Prospective Study of Cancer Genetic Variants: Variation in Rate of Reclassification by Ancestry.

Journal of the National Cancer Institute

Thomas P Slavin, Lily R Van Tongeren, Carolyn E Behrendt, Ilana Solomon, Christina Rybak, Bita Nehoray, Lili Kuzmich, Mariana Niell-Swiller, Kathleen R Blazer, Shu Tao, Kai Yang, Julie O Culver, Sharon Sand, Danielle Castillo, Josef Herzog, Stacy W Gray, Jeffrey N Weitzel

Affiliations

  1. Division of Clinical Cancer Genomics, City of Hope, Duarte, CA.
  2. Human Longevity Inc., San Diego, CA.
  3. Dyson Center for Cancer Care, Poughkeepsie, NY.
  4. Department of Information Sciences (CEB), and Integrative Genomics Core, City of Hope, Duarte, CA.
  5. Cancer Genetics Program, Norris Comprehensive Cancer Center, University of Southern California, Los Angeles, CA.

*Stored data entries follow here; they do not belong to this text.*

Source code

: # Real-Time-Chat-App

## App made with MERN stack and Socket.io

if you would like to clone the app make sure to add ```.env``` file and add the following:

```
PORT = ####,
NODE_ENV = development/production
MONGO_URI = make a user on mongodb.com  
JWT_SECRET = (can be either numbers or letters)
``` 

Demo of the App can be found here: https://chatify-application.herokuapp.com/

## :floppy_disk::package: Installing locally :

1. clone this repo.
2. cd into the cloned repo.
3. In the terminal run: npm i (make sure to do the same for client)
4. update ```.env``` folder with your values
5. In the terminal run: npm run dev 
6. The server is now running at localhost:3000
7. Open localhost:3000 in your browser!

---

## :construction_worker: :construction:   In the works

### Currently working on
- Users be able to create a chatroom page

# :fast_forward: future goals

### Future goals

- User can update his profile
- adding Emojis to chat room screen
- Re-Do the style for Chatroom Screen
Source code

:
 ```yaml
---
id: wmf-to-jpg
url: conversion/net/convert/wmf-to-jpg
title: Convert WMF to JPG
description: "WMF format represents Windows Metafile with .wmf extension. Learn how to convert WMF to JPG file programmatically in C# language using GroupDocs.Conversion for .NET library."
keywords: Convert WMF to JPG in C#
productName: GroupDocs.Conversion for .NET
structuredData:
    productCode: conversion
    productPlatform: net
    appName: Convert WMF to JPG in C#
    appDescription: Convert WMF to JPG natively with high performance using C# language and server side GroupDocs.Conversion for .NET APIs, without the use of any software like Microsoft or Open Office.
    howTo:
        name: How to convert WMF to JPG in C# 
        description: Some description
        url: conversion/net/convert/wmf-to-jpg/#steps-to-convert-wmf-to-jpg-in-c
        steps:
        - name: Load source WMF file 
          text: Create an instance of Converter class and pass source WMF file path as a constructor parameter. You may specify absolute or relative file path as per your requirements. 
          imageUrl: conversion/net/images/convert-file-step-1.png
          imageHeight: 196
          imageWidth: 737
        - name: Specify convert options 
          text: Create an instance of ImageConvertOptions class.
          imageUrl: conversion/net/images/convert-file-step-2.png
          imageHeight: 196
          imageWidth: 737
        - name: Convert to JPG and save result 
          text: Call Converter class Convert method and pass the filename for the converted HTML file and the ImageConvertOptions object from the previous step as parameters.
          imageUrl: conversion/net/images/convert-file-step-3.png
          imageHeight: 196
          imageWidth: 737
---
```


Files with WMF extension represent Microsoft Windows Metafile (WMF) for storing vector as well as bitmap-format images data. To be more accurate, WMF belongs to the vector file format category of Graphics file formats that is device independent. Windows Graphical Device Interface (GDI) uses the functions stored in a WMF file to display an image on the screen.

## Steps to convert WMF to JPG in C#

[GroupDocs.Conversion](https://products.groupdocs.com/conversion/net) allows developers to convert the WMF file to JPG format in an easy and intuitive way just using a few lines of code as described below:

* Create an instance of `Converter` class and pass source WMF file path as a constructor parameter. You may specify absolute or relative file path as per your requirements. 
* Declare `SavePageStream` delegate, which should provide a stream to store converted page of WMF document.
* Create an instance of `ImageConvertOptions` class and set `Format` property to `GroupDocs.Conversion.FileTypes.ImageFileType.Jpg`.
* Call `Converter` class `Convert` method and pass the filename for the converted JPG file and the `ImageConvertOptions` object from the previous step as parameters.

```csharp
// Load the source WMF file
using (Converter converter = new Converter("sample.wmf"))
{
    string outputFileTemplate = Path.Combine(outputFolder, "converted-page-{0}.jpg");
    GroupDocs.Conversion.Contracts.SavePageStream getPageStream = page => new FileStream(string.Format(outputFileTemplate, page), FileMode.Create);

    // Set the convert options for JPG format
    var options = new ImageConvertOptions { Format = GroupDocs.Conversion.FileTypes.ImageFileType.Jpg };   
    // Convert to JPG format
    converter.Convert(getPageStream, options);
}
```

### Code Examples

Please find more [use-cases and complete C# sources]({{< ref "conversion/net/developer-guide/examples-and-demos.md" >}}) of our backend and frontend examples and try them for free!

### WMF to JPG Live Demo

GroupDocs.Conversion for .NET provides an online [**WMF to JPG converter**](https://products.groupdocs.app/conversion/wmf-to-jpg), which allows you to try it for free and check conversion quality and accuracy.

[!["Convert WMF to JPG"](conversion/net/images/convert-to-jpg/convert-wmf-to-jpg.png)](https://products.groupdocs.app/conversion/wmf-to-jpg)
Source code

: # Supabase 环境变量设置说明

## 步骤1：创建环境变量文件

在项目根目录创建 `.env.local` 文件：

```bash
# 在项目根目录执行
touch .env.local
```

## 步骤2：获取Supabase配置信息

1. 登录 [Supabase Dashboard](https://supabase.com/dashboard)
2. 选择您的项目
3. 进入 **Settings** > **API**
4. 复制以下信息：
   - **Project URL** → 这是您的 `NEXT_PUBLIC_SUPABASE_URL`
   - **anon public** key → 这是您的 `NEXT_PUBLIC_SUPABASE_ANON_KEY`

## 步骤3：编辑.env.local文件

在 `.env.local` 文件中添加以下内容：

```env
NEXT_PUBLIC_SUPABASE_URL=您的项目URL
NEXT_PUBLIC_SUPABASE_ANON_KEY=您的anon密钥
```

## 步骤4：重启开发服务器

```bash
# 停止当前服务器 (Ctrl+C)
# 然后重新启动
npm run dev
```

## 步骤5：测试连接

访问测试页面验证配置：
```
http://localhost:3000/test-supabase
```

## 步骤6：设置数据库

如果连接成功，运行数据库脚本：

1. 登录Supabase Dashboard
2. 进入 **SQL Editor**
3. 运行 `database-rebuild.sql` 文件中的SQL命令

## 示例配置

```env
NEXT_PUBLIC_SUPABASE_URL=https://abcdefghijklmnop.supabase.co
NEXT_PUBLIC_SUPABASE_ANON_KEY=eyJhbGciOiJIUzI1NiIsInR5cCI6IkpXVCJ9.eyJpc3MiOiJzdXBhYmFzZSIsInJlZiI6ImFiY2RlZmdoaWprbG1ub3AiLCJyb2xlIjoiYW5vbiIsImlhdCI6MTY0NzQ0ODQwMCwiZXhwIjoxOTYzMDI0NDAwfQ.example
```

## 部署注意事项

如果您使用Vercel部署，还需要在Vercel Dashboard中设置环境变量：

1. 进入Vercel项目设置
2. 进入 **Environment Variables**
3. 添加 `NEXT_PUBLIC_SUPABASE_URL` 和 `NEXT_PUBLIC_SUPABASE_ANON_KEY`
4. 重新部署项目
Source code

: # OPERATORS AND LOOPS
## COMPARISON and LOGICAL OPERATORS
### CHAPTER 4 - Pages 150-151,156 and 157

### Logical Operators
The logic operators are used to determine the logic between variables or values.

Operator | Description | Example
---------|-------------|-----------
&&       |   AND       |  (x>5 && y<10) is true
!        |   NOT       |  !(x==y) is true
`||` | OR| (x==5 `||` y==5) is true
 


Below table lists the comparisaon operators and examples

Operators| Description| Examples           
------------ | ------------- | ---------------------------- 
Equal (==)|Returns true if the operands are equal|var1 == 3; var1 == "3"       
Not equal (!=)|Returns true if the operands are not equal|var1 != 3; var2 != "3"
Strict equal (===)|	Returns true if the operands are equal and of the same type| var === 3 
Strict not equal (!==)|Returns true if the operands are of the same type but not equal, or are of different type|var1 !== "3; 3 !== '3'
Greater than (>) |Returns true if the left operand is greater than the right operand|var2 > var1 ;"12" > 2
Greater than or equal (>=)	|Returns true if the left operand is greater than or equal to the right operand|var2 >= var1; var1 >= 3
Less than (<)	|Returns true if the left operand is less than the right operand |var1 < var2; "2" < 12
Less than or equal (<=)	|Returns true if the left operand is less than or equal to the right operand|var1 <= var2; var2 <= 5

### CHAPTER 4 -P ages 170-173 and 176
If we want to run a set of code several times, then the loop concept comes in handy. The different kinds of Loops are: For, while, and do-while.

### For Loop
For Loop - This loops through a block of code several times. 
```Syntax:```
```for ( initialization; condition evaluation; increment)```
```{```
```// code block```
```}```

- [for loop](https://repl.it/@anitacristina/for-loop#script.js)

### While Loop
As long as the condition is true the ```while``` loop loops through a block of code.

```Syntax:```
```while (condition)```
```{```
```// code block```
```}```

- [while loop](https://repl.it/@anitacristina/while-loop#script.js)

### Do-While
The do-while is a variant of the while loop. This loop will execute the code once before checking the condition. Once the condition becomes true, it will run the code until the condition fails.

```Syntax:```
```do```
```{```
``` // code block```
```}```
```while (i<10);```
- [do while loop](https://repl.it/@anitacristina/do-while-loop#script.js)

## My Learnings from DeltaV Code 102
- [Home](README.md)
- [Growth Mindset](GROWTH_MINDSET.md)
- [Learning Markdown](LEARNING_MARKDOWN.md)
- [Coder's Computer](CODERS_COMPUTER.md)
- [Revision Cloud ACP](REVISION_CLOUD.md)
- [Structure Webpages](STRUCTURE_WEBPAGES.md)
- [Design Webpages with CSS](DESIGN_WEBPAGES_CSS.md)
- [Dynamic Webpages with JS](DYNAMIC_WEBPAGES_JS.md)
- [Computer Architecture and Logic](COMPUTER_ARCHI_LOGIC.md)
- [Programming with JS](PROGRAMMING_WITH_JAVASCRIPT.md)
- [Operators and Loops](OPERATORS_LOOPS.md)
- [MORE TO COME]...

PMID: 29618041 PMCID: PMC6249694 DOI: 10.1093/jnci/djy027

Abstract

BACKGROUND: In germline genetic testing, variants from understudied ancestries have been disproportionately classified as being of uncertain significance. We hypothesized that the rate of variant reclassification likewise differs by ancestry.

METHODS: Nonbenign variants in actionable genes were collected from consenting subjects undergoing genetic testing at two Southern California sites from September 1996 through December 2016. Variant reclassifications were recorded as they were received, until February 2017 or reclassification to benign. Excluding duplicate variants (same ancestry, laboratory, classification), generalized linear models for the hereditary breast cancer genes (BRCA1/2) and other variants investigated whether rate of reclassification differed for seven categories of ancestry compared with non-Hispanic European. Models took into account laboratory, year, gene, sex, and current classification (handled as a time-dependent covariate) and were adjusted for multiple hypothesis testing.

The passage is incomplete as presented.